The risk of pandemics and epidemics is, thus, not only restricted to existing diseases but also more dangerous pathogens of the past which lay in melting permafrost.

There is an eagerness to get the developmental engine back and running. The lack of fiscal capacity to fund or sustain investments in green energy, however, means short-term gains in limiting global carbon dioxide emissions achieved during the recent lockdowns will be quickly lost on return to normalcy.

The same thing happened right after the 2008 financial crisis:

Climate change may indirectly affect the COVID-19 response, as it undermines environmental determinants of health, and places additional stress on health systems.

More generally, most emerging infectious diseases, and almost all recent pandemics, originate in wildlife, and there is evidence that increasing human pressure on the natural environment may drive disease emergence.

Strengthening health systems, improved surveillance of infectious disease in wildlife, livestock and humans, and greater protection of biodiversity and the natural environment, should reduce the risks of future outbreaks of other new diseases.

At the current pace of new renewable energy capacity addition, India will need to add nearly 30 gigawatts renewable energy in the next three years to achieve its 2022 Renewable Energy commitments.

Even though global informal alliances called for the green stimulus to be a part of economic recovery programs in the post-COVID-19 era, not much would be done in India and other developing countries when millions face unemployment and food scarcity.

Have measures to contain COVID-19 reduced air pollution and emissions of greenhouse gases?

  1. Air pollution is a serious health risk.
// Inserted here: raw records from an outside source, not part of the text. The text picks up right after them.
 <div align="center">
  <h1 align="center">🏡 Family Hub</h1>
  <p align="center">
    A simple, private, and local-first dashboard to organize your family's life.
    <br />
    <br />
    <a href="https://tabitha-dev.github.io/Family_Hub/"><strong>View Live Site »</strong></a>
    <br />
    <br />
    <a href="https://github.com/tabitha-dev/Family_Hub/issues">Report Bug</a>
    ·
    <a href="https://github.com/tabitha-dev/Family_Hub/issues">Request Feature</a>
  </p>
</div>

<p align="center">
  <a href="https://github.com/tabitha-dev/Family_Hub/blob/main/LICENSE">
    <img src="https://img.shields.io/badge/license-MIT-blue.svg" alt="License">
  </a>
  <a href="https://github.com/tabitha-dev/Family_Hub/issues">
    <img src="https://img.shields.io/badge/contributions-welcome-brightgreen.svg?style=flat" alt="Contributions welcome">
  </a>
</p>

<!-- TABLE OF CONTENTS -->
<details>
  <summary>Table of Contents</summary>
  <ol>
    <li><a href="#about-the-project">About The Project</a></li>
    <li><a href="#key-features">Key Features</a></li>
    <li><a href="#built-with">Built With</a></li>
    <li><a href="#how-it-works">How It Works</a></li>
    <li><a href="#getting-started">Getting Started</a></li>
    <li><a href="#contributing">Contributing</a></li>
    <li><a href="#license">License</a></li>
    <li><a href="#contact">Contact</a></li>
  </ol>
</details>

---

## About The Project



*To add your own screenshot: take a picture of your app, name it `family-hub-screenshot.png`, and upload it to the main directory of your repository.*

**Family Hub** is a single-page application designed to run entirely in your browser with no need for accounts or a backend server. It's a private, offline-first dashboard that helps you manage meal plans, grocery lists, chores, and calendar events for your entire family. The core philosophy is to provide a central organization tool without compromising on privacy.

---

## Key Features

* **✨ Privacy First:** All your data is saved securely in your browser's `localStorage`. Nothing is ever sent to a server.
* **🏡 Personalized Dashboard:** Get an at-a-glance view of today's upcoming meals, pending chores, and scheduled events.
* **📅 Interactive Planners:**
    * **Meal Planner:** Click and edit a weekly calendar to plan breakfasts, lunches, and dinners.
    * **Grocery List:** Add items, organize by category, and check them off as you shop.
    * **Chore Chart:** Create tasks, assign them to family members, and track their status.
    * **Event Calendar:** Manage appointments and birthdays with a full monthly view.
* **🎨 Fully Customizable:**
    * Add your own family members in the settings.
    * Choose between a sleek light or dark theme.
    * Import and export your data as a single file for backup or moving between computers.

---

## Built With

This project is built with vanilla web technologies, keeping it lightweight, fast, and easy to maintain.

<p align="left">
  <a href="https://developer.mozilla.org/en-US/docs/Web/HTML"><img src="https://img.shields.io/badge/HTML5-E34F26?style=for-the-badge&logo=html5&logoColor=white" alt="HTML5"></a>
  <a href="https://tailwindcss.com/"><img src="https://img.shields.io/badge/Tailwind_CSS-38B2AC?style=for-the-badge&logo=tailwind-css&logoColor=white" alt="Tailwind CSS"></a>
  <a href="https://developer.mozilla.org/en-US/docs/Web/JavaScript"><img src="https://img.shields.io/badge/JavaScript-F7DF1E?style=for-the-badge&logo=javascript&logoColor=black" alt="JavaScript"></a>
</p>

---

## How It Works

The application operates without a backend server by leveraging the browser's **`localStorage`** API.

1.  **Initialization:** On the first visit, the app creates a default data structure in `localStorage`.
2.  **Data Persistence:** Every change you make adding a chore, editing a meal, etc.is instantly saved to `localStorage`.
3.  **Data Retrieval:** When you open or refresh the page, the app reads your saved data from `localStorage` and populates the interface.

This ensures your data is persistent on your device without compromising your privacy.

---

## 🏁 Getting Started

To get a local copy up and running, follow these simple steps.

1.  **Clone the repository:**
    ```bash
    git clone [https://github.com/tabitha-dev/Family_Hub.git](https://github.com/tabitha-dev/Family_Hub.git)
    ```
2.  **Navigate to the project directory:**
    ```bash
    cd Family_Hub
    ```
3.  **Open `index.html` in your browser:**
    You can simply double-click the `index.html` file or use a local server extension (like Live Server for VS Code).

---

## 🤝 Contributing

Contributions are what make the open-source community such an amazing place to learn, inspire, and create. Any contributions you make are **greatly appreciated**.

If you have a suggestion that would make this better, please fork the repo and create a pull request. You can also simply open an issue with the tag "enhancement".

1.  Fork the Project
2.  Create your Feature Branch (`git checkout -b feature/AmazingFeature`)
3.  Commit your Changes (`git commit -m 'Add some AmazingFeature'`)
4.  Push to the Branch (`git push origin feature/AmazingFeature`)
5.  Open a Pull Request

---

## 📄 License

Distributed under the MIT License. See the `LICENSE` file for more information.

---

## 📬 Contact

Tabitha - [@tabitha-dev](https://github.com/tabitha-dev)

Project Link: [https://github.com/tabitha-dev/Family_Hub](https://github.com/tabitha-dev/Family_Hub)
It kills approximately 7 million people every year and is responsible for one third of all deaths from stroke, lung cancer and heart disease.
  2. Over 90% of the global population lives in places where the WHO outdoor air quality guideline levels are not met, and about two-thirds of this exposure is caused by burning of fossil fuels, which also drives climate change.
  3. Efforts to control COVID-19 transmission have reduced economic activity and led to temporary improvements in air quality in some areas.
  4. In contrast, as carbon dioxide and other greenhouse gases that drive climate change persist for a long time in the atmosphere, temporary emissions reductions only have a limited effect on atmospheric concentrations.
  5. Carbon dioxide levels at observing stations around the world in the first months of 2020 have been higher than in 2019.
  6. Environmental improvements resulting from the COVID-19 response may be reversed by a rapid expansion of polluting economic activities once the measures have ended, unless there is a clear focus to promote equity, environmental health, around a just transition to a green economy.
  7. Any short-term environmental benefits as a result of COVID-19 come at an unacceptable human and economic cost, and are no substitute for planned and sustained action on air quality and climate.
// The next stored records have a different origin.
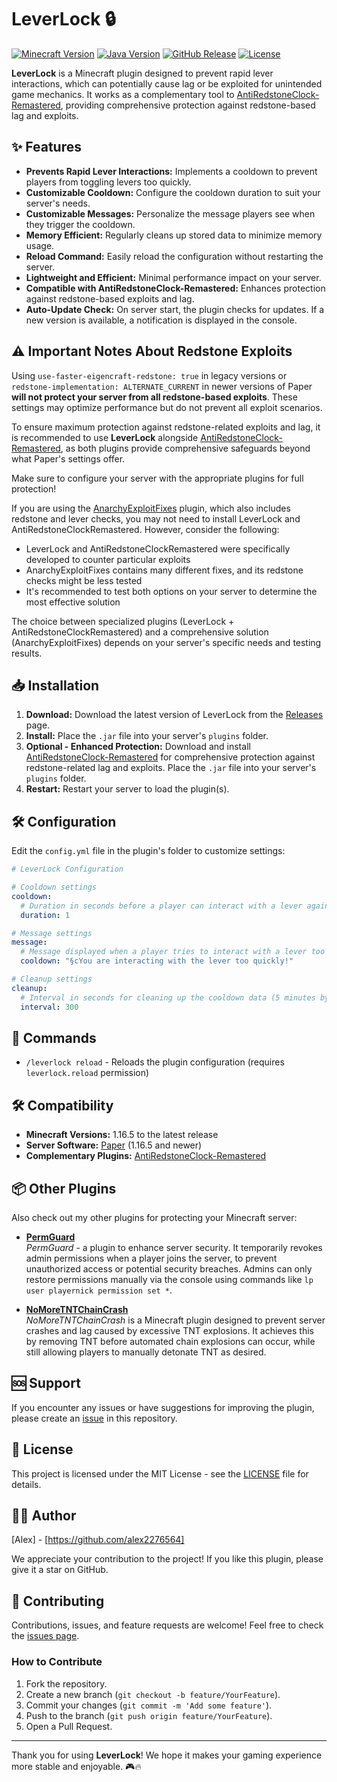 # LeverLock 🔒

[![Minecraft Version](https://img.shields.io/badge/Minecraft-1.16.5+-brightgreen)](https://papermc.io/software/paper)
[![Java Version](https://img.shields.io/badge/java-16+-orange)](https://adoptium.net/installation/linux/)
[![GitHub Release](https://img.shields.io/github/v/release/alex2276564/LeverLock?color=blue)](https://github.com/alex2276564/LeverLock/releases/latest)
[![License](https://img.shields.io/badge/license-MIT-green.svg)](LICENSE)

**LeverLock** is a Minecraft plugin designed to prevent rapid lever interactions, which can potentially cause lag or be exploited for unintended game mechanics. It works as a complementary tool to [AntiRedstoneClock-Remastered](https://modrinth.com/plugin/antiredstoneclock-remastered), providing comprehensive protection against redstone-based lag and exploits.

## ✨ Features

* **Prevents Rapid Lever Interactions:**  Implements a cooldown to prevent players from toggling levers too quickly.
* **Customizable Cooldown:** Configure the cooldown duration to suit your server's needs.
* **Customizable Messages:**  Personalize the message players see when they trigger the cooldown.
* **Memory Efficient:**  Regularly cleans up stored data to minimize memory usage.
* **Reload Command:**  Easily reload the configuration without restarting the server.
* **Lightweight and Efficient:** Minimal performance impact on your server.
* **Compatible with AntiRedstoneClock-Remastered:** Enhances protection against redstone-based exploits and lag.
* **Auto-Update Check:** On server start, the plugin checks for updates. If a new version is available, a notification is displayed in the console.

## ⚠️ Important Notes About Redstone Exploits

Using `use-faster-eigencraft-redstone: true` in legacy versions or `redstone-implementation: ALTERNATE_CURRENT` in newer versions of Paper **will not protect your server from all redstone-based exploits**. These settings may optimize performance but do not prevent all exploit scenarios.

To ensure maximum protection against redstone-related exploits and lag, it is recommended to use **LeverLock** alongside [AntiRedstoneClock-Remastered](https://modrinth.com/plugin/antiredstoneclock-remastered), as both plugins provide comprehensive safeguards beyond what Paper's settings offer.

Make sure to configure your server with the appropriate plugins for full protection!

If you are using the [AnarchyExploitFixes](https://github.com/xGinko/AnarchyExploitFixes) plugin, which also includes redstone and lever checks, you may not need to install LeverLock and AntiRedstoneClockRemastered. However, consider the following:

- LeverLock and AntiRedstoneClockRemastered were specifically developed to counter particular exploits
- AnarchyExploitFixes contains many different fixes, and its redstone checks might be less tested
- It's recommended to test both options on your server to determine the most effective solution

The choice between specialized plugins (LeverLock + AntiRedstoneClockRemastered) and a comprehensive solution (AnarchyExploitFixes) depends on your server's specific needs and testing results.

## 📥 Installation

1. **Download:** Download the latest version of LeverLock from the [Releases](https://github.com/alex2276564/LeverLock/releases) page.
2. **Install:** Place the `.jar` file into your server's `plugins` folder.
3. **Optional - Enhanced Protection:** Download and install [AntiRedstoneClock-Remastered](https://modrinth.com/plugin/antiredstoneclock-remastered) for comprehensive protection against redstone-related lag and exploits.  Place the `.jar` file into your server's `plugins` folder.
4. **Restart:** Restart your server to load the plugin(s).

## 🛠️ Configuration

Edit the `config.yml` file in the plugin's folder to customize settings:

```yaml
# LeverLock Configuration

# Cooldown settings
cooldown:
  # Duration in seconds before a player can interact with a lever again
  duration: 1

# Message settings
message:
  # Message displayed when a player tries to interact with a lever too quickly
  cooldown: "§cYou are interacting with the lever too quickly!"

# Cleanup settings
cleanup:
  # Interval in seconds for cleaning up the cooldown data (5 minutes by default)
  interval: 300
```

## 📜 Commands

- `/leverlock reload` - Reloads the plugin configuration (requires `leverlock.reload` permission)

## 🛠️ Compatibility

- **Minecraft Versions:** 1.16.5 to the latest release
- **Server Software:** [Paper](https://papermc.io/) (1.16.5 and newer)
- **Complementary Plugins:** [AntiRedstoneClock-Remastered](https://modrinth.com/plugin/antiredstoneclock-remastered)

## 📦 Other Plugins

Also check out my other plugins for protecting your Minecraft server:

- [**PermGuard**](https://github.com/alex2276564/PermGuard)  
  *PermGuard* - a plugin to enhance server security. It temporarily revokes admin permissions when a player joins the server, to prevent unauthorized access or potential security breaches. Admins can only restore permissions manually via the console using commands like `lp user playernick permission set *`.

- [**NoMoreTNTChainCrash**](https://github.com/alex2276564/NoMoreTNTChainCrash)  
  *NoMoreTNTChainCrash* is a Minecraft plugin designed to prevent server crashes and lag caused by excessive TNT explosions. It achieves this by removing TNT before automated chain explosions can occur, while still allowing players to manually detonate TNT as desired.

## 🆘 Support

If you encounter any issues or have suggestions for improving the plugin, please create an [issue](https://github.com/alex2276564/LeverLock/issues) in this repository.

## 📄 License

This project is licensed under the MIT License - see the [LICENSE](LICENSE) file for details.

## 👨‍💻 Author

[Alex] - [https://github.com/alex2276564]

We appreciate your contribution to the project! If you like this plugin, please give it a star on GitHub.

## 🤝 Contributing

Contributions, issues, and feature requests are welcome! Feel free to check the [issues page](https://github.com/alex2276564/LeverLock/issues).

### How to Contribute

1. Fork the repository.
2. Create a new branch (`git checkout -b feature/YourFeature`).
3. Commit your changes (`git commit -m 'Add some feature'`).
4. Push to the branch (`git push origin feature/YourFeature`).
5. Open a Pull Request.

---

Thank you for using **LeverLock**! We hope it makes your gaming experience more stable and enjoyable. 🎮🔥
Recent debates on the Environmental Impact Assessment Draft 2020 have shown that the government can thoroughly disregard environmental consequences of unsustainable growth in an effort to stimulate the economy.
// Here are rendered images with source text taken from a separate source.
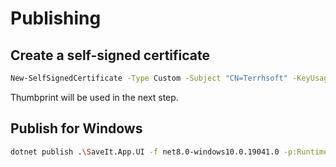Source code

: # Publishing

## Create a self-signed certificate

```bash
New-SelfSignedCertificate -Type Custom -Subject "CN=Terrhsoft" -KeyUsage DigitalSignature -FriendlyName "SaveIt certificate" -CertStoreLocation "Cert:\CurrentUser\My" -TextExtension @("2.5.29.37={text}1.3.6.1.5.5.7.3.3", "2.5.29.19={text}")
```

Thumbprint will be used in the next step.

## Publish for Windows

```bash
dotnet publish .\SaveIt.App.UI -f net8.0-windows10.0.19041.0 -p:RuntimeIdentifierOverride=win10-x64
```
Remedies for climate change must be introduced in our efforts to combat the current pandemic and government stimulus should be channelled to zero-carbon infrastructure projects.

This will not only help us avert the next big disaster for which risk conditions are being actively met by changing climatic risk conditions, but also help create more jobs in the green industry to provide long-term resilience in our built environment.